Since about 2003, lab computers where I work were network home based (before that, we used something called MacAdmin, which would sync people’s files on login and logout). Network Home Directories (NHDs from now on), are “okay”. They used to work quite well. Around Tiger (10.4) (Spotlight specifically), things started their slow progress downhill with NHDs.
First, disabling Spotlight completely to keep it from indexing stuff over the network. Then redirecting ~/Library/Caches, and then more and more redirects since Microsoft and Adobe play the easy “card” of “We don’t support working over the network”. While most things would work, they wouldn’t work perfectly. As Leopard (10.4) aged, things got sketchier as I found a really annoying bug in AFP that we hit, but didn’t get addressed until Snow Leopard (10.6). Which, we addressed by upgrading the servers to 10.6, but the clients stayed on 10.5, and continued to use NHDs. NHDs would have been completely useless if it hadn’t been for Network Home Redirector (NHR) from Jeff Ochsner. I contributed a bit, but mostly, used it fairly vanilla.
But, things just didn’t work well. Programs were slow, someone accidentally capturing in Final Cut Pro to their Documents folder would slow everyone to a crawl, and we had to enforce user quotas to keep usage in check. And user quotas would cause problems with student groups that needed to share larger files.
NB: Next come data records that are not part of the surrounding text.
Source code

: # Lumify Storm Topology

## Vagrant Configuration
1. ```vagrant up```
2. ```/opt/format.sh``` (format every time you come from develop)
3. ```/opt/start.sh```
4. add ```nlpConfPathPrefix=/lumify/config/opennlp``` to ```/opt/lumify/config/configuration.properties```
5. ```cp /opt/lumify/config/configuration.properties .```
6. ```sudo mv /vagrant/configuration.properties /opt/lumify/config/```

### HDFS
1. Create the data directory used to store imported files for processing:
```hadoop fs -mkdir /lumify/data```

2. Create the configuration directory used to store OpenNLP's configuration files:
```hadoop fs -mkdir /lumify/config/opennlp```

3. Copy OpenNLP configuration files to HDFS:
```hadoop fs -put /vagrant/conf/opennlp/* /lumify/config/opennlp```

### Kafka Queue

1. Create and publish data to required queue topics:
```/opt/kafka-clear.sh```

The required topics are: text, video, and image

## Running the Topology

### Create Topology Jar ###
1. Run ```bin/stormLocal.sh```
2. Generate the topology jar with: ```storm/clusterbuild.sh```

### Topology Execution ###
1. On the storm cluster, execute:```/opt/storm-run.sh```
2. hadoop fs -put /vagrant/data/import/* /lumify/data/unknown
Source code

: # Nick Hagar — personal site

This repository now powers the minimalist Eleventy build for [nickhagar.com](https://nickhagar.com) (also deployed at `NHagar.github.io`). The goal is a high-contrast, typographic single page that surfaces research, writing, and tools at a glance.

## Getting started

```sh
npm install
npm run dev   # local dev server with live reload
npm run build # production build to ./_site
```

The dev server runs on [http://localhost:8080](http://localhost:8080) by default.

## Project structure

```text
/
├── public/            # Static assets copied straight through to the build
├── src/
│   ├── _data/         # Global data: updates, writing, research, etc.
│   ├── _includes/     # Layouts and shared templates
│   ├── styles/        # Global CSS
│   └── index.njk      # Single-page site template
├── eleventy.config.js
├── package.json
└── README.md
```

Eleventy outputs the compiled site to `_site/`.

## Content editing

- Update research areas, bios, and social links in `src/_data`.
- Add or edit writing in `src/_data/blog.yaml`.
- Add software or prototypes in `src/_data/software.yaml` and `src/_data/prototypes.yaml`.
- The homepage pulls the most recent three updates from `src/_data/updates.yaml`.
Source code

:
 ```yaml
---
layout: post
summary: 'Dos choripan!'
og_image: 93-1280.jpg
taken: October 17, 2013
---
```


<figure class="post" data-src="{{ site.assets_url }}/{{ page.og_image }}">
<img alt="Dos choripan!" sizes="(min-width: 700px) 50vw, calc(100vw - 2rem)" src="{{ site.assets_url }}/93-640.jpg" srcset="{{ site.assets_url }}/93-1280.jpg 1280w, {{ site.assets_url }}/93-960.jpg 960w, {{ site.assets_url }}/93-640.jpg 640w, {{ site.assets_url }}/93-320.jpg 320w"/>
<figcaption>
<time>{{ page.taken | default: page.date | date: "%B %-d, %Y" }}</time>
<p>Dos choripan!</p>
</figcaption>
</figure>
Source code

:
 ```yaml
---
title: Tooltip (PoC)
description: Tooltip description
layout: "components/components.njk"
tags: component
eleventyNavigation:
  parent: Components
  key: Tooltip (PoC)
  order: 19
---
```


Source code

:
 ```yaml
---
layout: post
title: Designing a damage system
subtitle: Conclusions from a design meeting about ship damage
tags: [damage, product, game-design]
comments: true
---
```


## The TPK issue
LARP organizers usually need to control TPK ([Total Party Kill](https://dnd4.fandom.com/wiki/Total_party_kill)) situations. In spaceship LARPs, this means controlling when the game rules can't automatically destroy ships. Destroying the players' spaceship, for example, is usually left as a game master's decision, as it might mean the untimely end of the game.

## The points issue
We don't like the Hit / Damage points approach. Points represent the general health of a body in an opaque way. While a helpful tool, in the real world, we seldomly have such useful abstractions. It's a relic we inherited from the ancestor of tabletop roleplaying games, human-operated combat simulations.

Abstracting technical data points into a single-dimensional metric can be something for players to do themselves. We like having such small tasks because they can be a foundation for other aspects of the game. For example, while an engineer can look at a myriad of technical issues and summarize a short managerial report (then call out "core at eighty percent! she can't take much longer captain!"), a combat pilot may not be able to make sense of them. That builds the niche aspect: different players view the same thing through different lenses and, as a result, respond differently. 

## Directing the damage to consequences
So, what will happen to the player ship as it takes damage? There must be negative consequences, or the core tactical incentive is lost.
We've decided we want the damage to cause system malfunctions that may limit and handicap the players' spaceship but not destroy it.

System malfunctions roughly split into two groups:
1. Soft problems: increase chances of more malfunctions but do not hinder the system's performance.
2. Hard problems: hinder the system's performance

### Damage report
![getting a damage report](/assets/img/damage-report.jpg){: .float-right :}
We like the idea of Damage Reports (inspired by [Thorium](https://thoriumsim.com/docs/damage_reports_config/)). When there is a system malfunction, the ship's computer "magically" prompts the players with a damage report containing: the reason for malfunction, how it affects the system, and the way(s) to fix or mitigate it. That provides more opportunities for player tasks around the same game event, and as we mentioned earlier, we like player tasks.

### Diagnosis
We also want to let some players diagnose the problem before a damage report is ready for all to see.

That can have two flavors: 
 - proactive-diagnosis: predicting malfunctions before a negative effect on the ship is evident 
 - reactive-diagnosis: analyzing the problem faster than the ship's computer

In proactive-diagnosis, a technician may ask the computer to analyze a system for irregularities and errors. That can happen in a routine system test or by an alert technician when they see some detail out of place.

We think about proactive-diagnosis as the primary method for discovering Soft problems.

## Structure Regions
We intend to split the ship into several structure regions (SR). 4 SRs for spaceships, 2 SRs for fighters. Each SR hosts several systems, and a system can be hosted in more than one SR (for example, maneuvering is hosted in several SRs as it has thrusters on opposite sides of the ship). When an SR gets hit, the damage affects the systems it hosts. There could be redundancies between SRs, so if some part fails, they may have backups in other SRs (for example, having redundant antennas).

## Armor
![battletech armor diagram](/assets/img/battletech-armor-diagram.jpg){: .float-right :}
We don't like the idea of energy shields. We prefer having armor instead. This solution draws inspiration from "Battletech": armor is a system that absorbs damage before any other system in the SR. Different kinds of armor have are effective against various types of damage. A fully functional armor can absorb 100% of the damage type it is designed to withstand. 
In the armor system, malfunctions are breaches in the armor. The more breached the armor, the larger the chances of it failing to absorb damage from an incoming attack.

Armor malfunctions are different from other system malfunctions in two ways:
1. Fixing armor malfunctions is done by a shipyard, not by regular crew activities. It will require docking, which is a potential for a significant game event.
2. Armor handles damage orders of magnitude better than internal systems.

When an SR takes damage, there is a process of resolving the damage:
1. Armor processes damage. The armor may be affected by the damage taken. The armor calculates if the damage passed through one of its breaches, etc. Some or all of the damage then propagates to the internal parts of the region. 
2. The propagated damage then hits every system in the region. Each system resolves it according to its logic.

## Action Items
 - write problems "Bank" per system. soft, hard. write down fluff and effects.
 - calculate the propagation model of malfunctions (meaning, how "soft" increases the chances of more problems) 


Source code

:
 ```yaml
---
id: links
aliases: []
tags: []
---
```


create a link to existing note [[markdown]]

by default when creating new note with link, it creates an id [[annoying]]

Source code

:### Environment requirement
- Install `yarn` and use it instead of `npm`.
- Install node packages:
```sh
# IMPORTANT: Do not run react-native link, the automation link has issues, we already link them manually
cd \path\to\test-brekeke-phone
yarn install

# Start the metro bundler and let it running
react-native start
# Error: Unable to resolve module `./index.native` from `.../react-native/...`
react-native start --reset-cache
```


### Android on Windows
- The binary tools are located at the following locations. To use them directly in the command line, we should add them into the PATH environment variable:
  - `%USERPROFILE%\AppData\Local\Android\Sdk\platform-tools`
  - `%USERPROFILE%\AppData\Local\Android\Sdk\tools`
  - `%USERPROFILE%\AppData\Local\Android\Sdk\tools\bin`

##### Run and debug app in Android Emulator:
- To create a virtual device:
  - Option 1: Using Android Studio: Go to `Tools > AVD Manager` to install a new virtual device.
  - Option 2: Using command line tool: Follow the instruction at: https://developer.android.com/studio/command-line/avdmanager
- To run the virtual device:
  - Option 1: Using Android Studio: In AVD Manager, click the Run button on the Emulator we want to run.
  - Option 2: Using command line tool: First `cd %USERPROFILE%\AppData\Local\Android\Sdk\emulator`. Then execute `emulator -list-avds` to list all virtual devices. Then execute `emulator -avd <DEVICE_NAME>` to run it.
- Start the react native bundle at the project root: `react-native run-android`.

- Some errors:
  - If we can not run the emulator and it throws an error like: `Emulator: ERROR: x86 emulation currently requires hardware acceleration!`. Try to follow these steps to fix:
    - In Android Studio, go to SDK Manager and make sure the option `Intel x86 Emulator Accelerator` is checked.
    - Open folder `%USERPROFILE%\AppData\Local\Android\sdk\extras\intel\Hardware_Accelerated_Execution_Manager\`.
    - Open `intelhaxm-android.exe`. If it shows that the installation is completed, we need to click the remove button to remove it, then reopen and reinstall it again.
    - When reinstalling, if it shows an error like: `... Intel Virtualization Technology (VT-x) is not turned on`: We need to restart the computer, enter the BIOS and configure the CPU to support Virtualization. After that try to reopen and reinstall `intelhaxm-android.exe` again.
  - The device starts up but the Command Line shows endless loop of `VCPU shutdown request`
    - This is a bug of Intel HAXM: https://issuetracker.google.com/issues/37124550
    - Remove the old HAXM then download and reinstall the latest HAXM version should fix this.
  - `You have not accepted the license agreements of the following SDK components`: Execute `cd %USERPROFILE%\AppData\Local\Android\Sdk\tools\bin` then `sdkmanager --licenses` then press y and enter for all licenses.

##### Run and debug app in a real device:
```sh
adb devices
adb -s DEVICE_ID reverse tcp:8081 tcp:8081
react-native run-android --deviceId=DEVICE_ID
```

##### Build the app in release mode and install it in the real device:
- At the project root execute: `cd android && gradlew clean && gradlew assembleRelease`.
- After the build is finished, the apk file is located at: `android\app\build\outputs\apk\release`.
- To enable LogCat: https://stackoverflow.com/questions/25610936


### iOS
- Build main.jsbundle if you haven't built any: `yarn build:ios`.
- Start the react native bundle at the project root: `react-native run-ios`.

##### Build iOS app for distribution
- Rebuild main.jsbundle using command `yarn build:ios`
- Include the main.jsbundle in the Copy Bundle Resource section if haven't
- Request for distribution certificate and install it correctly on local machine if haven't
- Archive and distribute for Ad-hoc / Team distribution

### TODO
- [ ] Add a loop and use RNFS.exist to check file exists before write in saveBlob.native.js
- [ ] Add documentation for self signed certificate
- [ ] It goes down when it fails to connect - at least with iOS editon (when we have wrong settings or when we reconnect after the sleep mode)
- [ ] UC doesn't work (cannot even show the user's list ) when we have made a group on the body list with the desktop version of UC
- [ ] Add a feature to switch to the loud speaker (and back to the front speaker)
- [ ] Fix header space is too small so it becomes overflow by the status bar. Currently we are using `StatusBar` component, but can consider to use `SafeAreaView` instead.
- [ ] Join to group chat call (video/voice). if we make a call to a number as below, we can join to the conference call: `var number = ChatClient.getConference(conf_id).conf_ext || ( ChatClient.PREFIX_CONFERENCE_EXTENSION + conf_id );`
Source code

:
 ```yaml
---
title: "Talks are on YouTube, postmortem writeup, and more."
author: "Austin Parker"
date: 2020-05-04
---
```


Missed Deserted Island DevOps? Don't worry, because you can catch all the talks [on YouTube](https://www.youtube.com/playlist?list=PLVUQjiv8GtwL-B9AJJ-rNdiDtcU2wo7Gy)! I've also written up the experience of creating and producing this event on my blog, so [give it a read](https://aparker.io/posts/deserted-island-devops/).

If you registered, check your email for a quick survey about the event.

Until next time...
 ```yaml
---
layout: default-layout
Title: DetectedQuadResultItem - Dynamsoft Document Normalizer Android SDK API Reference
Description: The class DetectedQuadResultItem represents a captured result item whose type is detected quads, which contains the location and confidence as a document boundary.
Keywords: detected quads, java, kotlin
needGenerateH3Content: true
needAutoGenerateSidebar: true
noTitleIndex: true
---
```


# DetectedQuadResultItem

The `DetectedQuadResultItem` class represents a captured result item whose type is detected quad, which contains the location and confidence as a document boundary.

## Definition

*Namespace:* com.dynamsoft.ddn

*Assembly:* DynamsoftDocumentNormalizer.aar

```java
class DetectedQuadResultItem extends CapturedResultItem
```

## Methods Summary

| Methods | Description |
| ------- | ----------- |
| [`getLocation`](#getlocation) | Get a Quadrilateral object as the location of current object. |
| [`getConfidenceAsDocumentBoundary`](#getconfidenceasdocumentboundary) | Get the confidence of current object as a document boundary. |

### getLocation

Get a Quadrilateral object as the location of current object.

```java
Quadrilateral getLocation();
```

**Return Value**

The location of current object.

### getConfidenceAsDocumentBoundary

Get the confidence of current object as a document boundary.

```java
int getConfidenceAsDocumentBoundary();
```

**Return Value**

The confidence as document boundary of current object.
So, after 7 years of things “working”, we finally bit the bullet this last summer break, and moved everyone over to Portable Home Directories, with Preference syncing. Basically, users still get a consistent user experience, but their files don’t travel with them. We did this largely because: 1. Thumb drives are cheap. 2. Incoming students are required to purchase external HDs. and 3. Dropbox, gmail, etc are all good ways to move files around.